**Records shown**

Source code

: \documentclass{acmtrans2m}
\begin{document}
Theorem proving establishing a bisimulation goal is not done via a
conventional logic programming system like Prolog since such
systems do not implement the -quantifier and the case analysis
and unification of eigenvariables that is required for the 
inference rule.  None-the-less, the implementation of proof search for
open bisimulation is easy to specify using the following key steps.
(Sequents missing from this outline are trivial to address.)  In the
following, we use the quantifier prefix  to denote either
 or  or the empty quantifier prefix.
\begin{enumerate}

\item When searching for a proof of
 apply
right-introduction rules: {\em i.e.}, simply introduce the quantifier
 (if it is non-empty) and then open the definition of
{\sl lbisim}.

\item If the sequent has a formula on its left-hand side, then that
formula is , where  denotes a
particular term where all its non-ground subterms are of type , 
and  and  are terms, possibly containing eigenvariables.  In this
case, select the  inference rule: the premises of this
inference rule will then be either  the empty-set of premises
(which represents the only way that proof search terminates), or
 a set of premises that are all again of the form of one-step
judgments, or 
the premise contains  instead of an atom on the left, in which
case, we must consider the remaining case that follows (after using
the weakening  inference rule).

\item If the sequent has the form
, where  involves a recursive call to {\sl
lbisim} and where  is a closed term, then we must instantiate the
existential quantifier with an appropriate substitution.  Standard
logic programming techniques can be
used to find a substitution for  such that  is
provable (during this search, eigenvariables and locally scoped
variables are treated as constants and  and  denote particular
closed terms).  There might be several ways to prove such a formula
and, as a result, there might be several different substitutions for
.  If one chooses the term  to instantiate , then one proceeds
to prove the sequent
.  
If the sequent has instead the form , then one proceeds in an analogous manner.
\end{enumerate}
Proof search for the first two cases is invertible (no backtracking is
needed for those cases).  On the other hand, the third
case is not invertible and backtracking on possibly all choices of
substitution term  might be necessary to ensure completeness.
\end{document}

**Instructions for the task**
Lines from the one holding "used to find" through the last line of the material are to be repeated exactly; no other lines belong in the answer.

**Answer box**
used to find a substitution for  such that  is
provable (during this search, eigenvariables and locally scoped
variables are treated as constants and  and  denote particular
closed terms).  There might be several ways to prove such a formula
and, as a result, there might be several different substitutions for
.  If one chooses the term  to instantiate , then one proceeds
to prove the sequent
.  
If the sequent has instead the form , then one proceeds in an analogous manner.
\end{enumerate}
Proof search for the first two cases is invertible (no backtracking is
needed for those cases).  On the other hand, the third
case is not invertible and backtracking on possibly all choices of
substitution term  might be necessary to ensure completeness.
\end{document}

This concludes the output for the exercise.